From clerical clothing to garment
In the early days of the Reformation preachers wore clerical clothing.
Luther, a former monk and the first pastor of the new Church of the Augsburg Confession, indiscriminately wore the black monoclonal clothing or the white one – as can be seen on etchings.
Calvin and Zwingli always wore the black garment, known as the ‘Geneva gown’. It is the university doctor’s and Gospel minister’s gown that symbolises the proclamation of the“the truth of the Scripture”, on which the Church is based.
In 1664 an edict forbade preachers of the ‘Pretended Reformed Religion’ to wear garments and long-sleeved cassocks or to ‘be seen in long garments anywhere except in temples’.
Thus the black gown was worn to perform ecclesiastical duties, and the civilian suit the remaining time.
The garment today
In the seventies, several pastors adopted a white garment. Some deemed the black one bleak, whereas the white one could express the greater prominence of the liturgy and the sacraments; it was also considered as step towards the Catholics as ecumenism was developing.

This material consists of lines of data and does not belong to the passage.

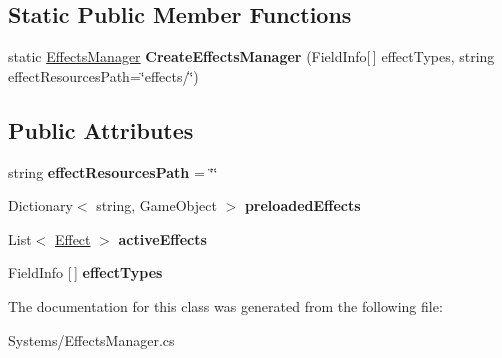 \subsection*{Static Public Member Functions}
\begin{DoxyCompactItemize}
\item 
\mbox{\label{class_stompy_blondie_1_1_systems_1_1_effects_manager_a9c38a685a51d9dafe2b0734a457d6801}} 
static \mbox{\hyperlink{class_stompy_blondie_1_1_systems_1_1_effects_manager}{Effects\+Manager}} {\bfseries Create\+Effects\+Manager} (Field\+Info\mbox{[}$\,$\mbox{]} effect\+Types, string effect\+Resources\+Path=\char`\"{}effects/\char`\"{})
\end{DoxyCompactItemize}
\subsection*{Public Attributes}
\begin{DoxyCompactItemize}
\item 
\mbox{\label{class_stompy_blondie_1_1_systems_1_1_effects_manager_a9e917930d6e328a83cb87639ac1b3599}} 
string {\bfseries effect\+Resources\+Path} = \char`\"{}\char`\"{}
\item 
\mbox{\label{class_stompy_blondie_1_1_systems_1_1_effects_manager_abde357ddd92a368b4eebc347b5bc3c66}} 
Dictionary$<$ string, Game\+Object $>$ {\bfseries preloaded\+Effects}
\item 
\mbox{\label{class_stompy_blondie_1_1_systems_1_1_effects_manager_ae66380ec6b74d10b8e3cb2ee8e5fca1e}} 
List$<$ \mbox{\hyperlink{class_stompy_blondie_1_1_systems_1_1_effect}{Effect}} $>$ {\bfseries active\+Effects}
\item 
\mbox{\label{class_stompy_blondie_1_1_systems_1_1_effects_manager_a185cf6e4134d962c94b3ea7e39355339}} 
Field\+Info \mbox{[}$\,$\mbox{]} {\bfseries effect\+Types}
\end{DoxyCompactItemize}


The documentation for this class was generated from the following file\+:\begin{DoxyCompactItemize}
\item 
Systems/Effects\+Manager.\+cs\end{DoxyCompactItemize}
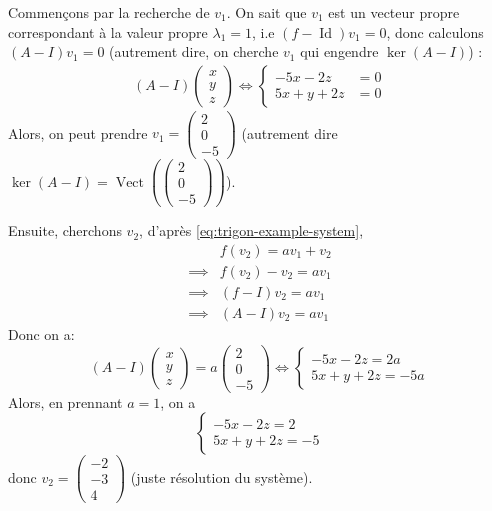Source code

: \begin{eg}
   Commençons par la recherche de $v_1$. On sait que  $v_1$ est un vecteur propre correspondant à la valeur propre  $\lambda_1 = 1$, i.e  $(f - \operatorname{Id})v_1 = 0$, donc calculons $(A - I)v_1 = 0$ (autrement dire, on cherche $v_1$ qui engendre  $\ker(A - I)$) :
   \begin{align*}
       (A - I) \begin{pmatrix} x \\ y \\ z \end{pmatrix} \iff 
       \begin{cases}
           -5x    -2z & = 0\\
            5x  +y +2z &=0
       \end{cases}
    \end{align*}
    Alors, on peut prendre $v_1 = \begin{pmatrix} 2 \\ 0 \\ -5 \end{pmatrix} $ (autrement dire $\ker(A - I) = \operatorname{Vect}(\begin{pmatrix} 2 \\ 0 \\ -5 \end{pmatrix})$).

    Ensuite, cherchons $v_2$, d'après \ref{eq:trigon-example-system}, 
    \begin{align*}
        &f(v_2) = av_1 + v_2 \\
        \implies &f(v_2) - v_2 = av_1\\
        \implies &(f - I)v_2 = a v_1\\
        \implies &(A - I)v_2 = a v_1
    \end{align*}
    Donc on a:
    \[
        (A - I)\begin{pmatrix} x \\ y \\ z \end{pmatrix} = a \begin{pmatrix} 2 \\ 0 \\ -5 \end{pmatrix} \iff
        \begin{cases}
            -5x - 2z = 2a\\
            5x + y + 2z = -5a
        \end{cases}
    \] 
    Alors, en prennant $a = 1$, on a 
    \[
        \begin{cases}
            -5x - 2z = 2\\
            5x + y + 2z = -5
        \end{cases}
    \] 
    donc $v_2 = \begin{pmatrix} -2 \\ -3 \\ 4 \end{pmatrix} $ (juste résolution du système).


\end{eg}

In fact, the pastor is granted great liberty as to the use of the garment. Black or white, worn or not, there is no obligation The pastor can choose to stress the skill of the theologian – the black gown –, or the light of the resurrection – the white garment –, or the closeness to others – the civilian suit.
After a recent survey only 43% of pastors wear a gown, of which 39% are Reformed and 81% Lutheran.
The black gown is the most commonly used. It is a lose-fitting tunic in a silky fabric with wide sleeves and pleated at the shoulders.
It has no collar: it opens on the front and the pastor covers it with of high starched white collar with two long white lapels about 25cm long, representing the old and the new Covenants.
The garment gown cannot be compared to the priest’s sacerdotal clothing, and for most Protestants the gown remains the symbol of the pastoral ministry. It may seem intimidating, but also reassuring, because it is the sign of a presence as well as loyalty to a tradition.